Erschienen in Ausgabe: No 101 (07/2014) | Letzte Änderung: 09.07.14 |
von Heike Geilen
"Es gibt Länder wo was los ist!
Es gibt Länder wo richtig was los ist!
Und es gibt...
Brandenburg!"
Eine ganze Nation lacht über den Song
mit der unvergleichlichen Tristesse, in dem Kabarettist Rainald Grebe ein
Bundesland besingt, das im Schatten der Hauptstadt Berlin ein eher unrühmliches
Dasein fristet. Derweil lustwandelten in der Vergangenheit hier königliche
Oberhäupter. Dichter rühmten die durch den Menschen beseelte Landschaft und
deren Naturschönheit. Die wohl namhaftesten Worte fand Theodor Fontane, der im
19. Jahrhundert die Mark Brandenburg durchwanderte und in seinen Schilderungen
die Schlösser, Gärten und Herrenhäuser des Landes weltberühmt schrieb.
150 Jahre später machen sich zwei
Berliner Schriftsteller erneut auf den Weg. Ist was dran an dem drögen
Brandenburg? Lachen Fontanes Dörfer nicht mehr? Heißen moderne
Wallfahrtsstätten heute nur noch "Siggis Imbiss" oder "Gabis
Getränkemarkt"? Steht es wirklich so schlimm um das Märkische Land und
warten tatsächlich die von Grebe besungenen "drei Nazis auf dem Hügel und
finden keinen zum Verprügeln in Brandenburg"? Der Dialog auf der ersten
Seite des Buches, den die beiden Autoren mit ortsansässigen Jugendlichen
führen, lässt jedenfalls nichts Gutes erahnen:
"Von wo seid ihr denn?"
"Eberswalde, aus der Nähe!"
"Hartes Pflaster!", sagt
einer von uns.
"Langweiliges Pflaster", sagt
der, der die Hundeleine hielt.
"Wie is'n dit da so?", fragt
einer von uns.
"Dit willste nich wissen,
Alta!"
Doch sie wollten! Björn Kuhligk,
geboren in Westberlin und Tom Schulz, aufgewachsen im Osten der geteilten Stadt
- sozusagen die personifizierte Wiedervereinigung Deutschlands - zogen auf den
Spuren Fontanes los. Mit dem Fahrrad, zu Fuß, im Mietwagen oder mit
öffentlichen Verkehrsmitteln machten sie die Brandenburger "Jejend"

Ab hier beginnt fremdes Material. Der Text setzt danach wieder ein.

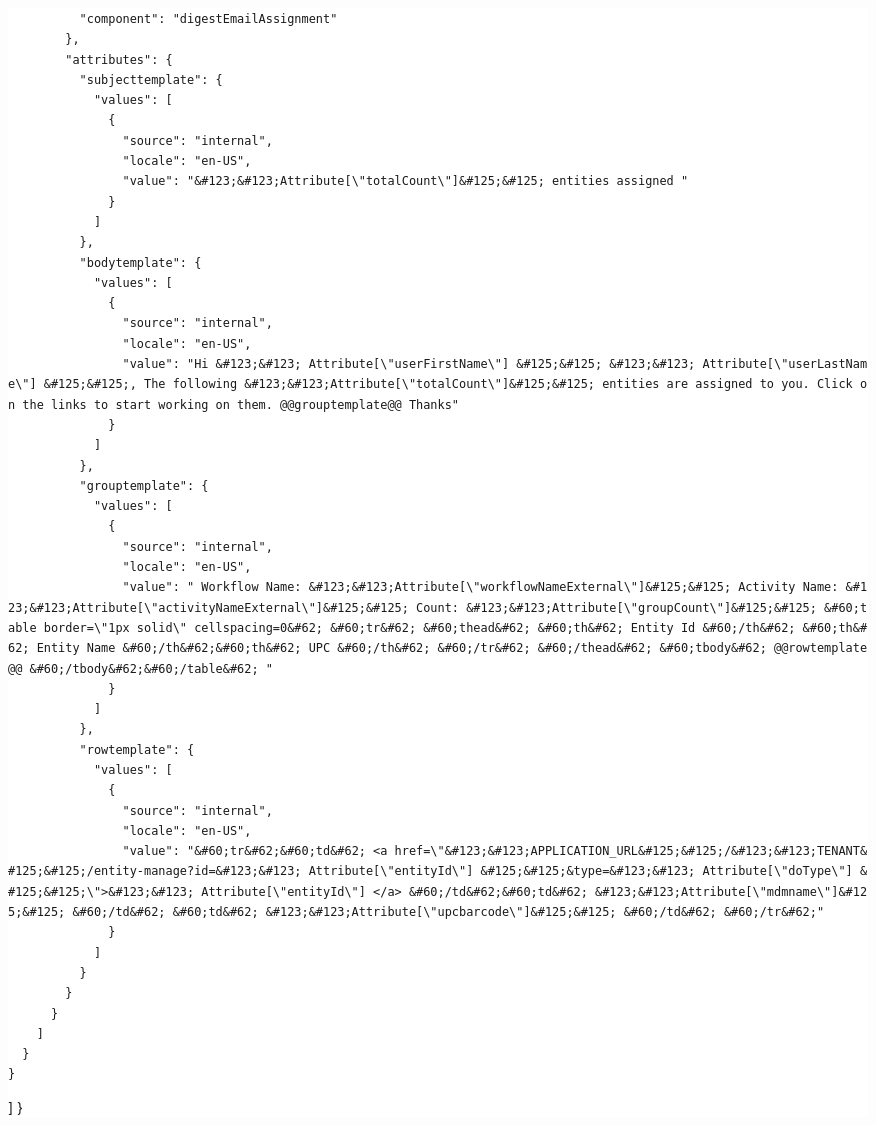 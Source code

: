               "component": "digestEmailAssignment"
            },
            "attributes": {
              "subjecttemplate": {
                "values": [
                  {
                    "source": "internal",
                    "locale": "en-US",
                    "value": "&#123;&#123;Attribute[\"totalCount\"]&#125;&#125; entities assigned "
                  }
                ]
              },
              "bodytemplate": {
                "values": [
                  {
                    "source": "internal",
                    "locale": "en-US",
                    "value": "Hi &#123;&#123; Attribute[\"userFirstName\"] &#125;&#125; &#123;&#123; Attribute[\"userLastName\"] &#125;&#125;, The following &#123;&#123;Attribute[\"totalCount\"]&#125;&#125; entities are assigned to you. Click on the links to start working on them. @@grouptemplate@@ Thanks"
                  }
                ]
              },
              "grouptemplate": {
                "values": [
                  {
                    "source": "internal",
                    "locale": "en-US",
                    "value": " Workflow Name: &#123;&#123;Attribute[\"workflowNameExternal\"]&#125;&#125; Activity Name: &#123;&#123;Attribute[\"activityNameExternal\"]&#125;&#125; Count: &#123;&#123;Attribute[\"groupCount\"]&#125;&#125; &#60;table border=\"1px solid\" cellspacing=0&#62; &#60;tr&#62; &#60;thead&#62; &#60;th&#62; Entity Id &#60;/th&#62; &#60;th&#62; Entity Name &#60;/th&#62;&#60;th&#62; UPC &#60;/th&#62; &#60;/tr&#62; &#60;/thead&#62; &#60;tbody&#62; @@rowtemplate@@ &#60;/tbody&#62;&#60;/table&#62; "
                  }
                ]
              },
              "rowtemplate": {
                "values": [
                  {
                    "source": "internal",
                    "locale": "en-US",
                    "value": "&#60;tr&#62;&#60;td&#62; <a href=\"&#123;&#123;APPLICATION_URL&#125;&#125;/&#123;&#123;TENANT&#125;&#125;/entity-manage?id=&#123;&#123; Attribute[\"entityId\"] &#125;&#125;&type=&#123;&#123; Attribute[\"doType\"] &#125;&#125;\">&#123;&#123; Attribute[\"entityId\"] </a> &#60;/td&#62;&#60;td&#62; &#123;&#123;Attribute[\"mdmname\"]&#125;&#125; &#60;/td&#62; &#60;td&#62; &#123;&#123;Attribute[\"upcbarcode\"]&#125;&#125; &#60;/td&#62; &#60;/tr&#62;"
                  }
                ]
              }
            }
          }
        ]
      }
    }
  ]
}
</code>
</pre>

und zuweilen auch ihre Bewohner unsicher. Im Gegenzug zu ihrem, am 30. Dezember
2014 seinen 195 Geburtstag feiernden "Kollegen", dessen detailliert-ausufernde
Beschreibungen vor allem der hochherrschaftlichen Bausubstanz und deren
kulturhistorischem Hintergrund galten, legten die beiden Autoren ihr Interesse
auch und vor allem auf die Menschen im Heute, selbst wenn ihnen zuweilen viel
Gestriges entgegenschlug. Denn gerade jene waren die Schlüssel, um das
Verborgene, das Unausgesprochene hinter den Mauern zu finden.

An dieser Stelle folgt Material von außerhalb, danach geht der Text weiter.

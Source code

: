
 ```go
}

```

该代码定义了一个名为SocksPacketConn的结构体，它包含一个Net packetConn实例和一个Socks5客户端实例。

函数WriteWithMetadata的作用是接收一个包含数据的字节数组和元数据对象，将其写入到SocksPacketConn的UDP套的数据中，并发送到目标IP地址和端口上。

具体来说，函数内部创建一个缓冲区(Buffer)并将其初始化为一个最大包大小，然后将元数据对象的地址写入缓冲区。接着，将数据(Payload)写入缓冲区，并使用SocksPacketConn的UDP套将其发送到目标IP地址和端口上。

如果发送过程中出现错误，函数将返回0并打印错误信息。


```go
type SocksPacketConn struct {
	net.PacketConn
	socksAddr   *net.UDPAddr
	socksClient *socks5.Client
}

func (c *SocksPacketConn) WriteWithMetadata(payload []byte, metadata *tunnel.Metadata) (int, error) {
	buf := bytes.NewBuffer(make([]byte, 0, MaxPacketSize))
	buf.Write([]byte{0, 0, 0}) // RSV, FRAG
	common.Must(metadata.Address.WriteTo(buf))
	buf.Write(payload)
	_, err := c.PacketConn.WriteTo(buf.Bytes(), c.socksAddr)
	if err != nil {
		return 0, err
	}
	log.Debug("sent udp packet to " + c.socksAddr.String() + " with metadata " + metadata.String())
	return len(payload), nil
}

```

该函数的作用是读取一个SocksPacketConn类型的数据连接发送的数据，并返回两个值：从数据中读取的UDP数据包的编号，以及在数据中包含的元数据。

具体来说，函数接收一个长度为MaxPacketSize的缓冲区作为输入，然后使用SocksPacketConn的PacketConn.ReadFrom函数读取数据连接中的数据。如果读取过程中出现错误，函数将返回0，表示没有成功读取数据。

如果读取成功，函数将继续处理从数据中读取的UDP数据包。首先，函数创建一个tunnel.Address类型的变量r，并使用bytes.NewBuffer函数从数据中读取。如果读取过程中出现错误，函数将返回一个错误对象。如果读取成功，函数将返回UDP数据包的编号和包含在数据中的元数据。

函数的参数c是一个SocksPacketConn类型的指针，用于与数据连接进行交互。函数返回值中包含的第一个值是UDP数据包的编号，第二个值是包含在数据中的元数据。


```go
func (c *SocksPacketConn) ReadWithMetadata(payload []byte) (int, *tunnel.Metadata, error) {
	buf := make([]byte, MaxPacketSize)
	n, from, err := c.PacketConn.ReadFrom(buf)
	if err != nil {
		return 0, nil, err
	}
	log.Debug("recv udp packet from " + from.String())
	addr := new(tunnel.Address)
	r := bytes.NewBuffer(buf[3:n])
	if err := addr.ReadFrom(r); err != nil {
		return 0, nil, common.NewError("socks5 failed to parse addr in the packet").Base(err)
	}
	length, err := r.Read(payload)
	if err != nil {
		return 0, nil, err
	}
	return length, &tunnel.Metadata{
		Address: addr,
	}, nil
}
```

Nicht hymnisch und elegisch, sondern
eher lakonisch, teils lyrisch und in kurzen, klaren Sätzen, die mitunter einen
fast skizzenförmigen Stil annehmen, beschreiben Kuhligk und Schulz mit wachem
Auge ihre Erlebnisse und Eindrücke im Fläming, dem Ruppiner Land oder
Havelland. Sie schließen Baumfreundschaften im Oderland, während das Gras
schneller wächst, als der Mensch denken kann, bewundern "den Triumphzug
der Betonfertigteile" in Falkenrehde oder genießen im Kloster Lehnin die
Stille. Auf leisen Sohlen streifen sie durch die Zeit, im Regen, Schneematsch
und bei schönstem Sonnenschein. Sie frieren wie die Schneider beim Anstaken im
Spreewald, wärmen sich am Osterfeuer in Lehde, gewahren "Luxus neben der
Geschichte. Das Haben neben dem Gehabten" am Ruppiner See. "Schatten
bilden sich, schaffen Zwischenräume. Hell-Dunkel-Kontraste". Schlösser
neben "hübschen Sparkassenbauten". Verlassene Kasernengelände oder
ein im Rückbau befindliches Atomkraftwerk auf der einen Seite, Eisvögel und
zunehmend aus Polen einwandernde Elche auf der anderen. Menschen, so scheint es
mitunter, haben sich aus dieser "Indianersommerromantik"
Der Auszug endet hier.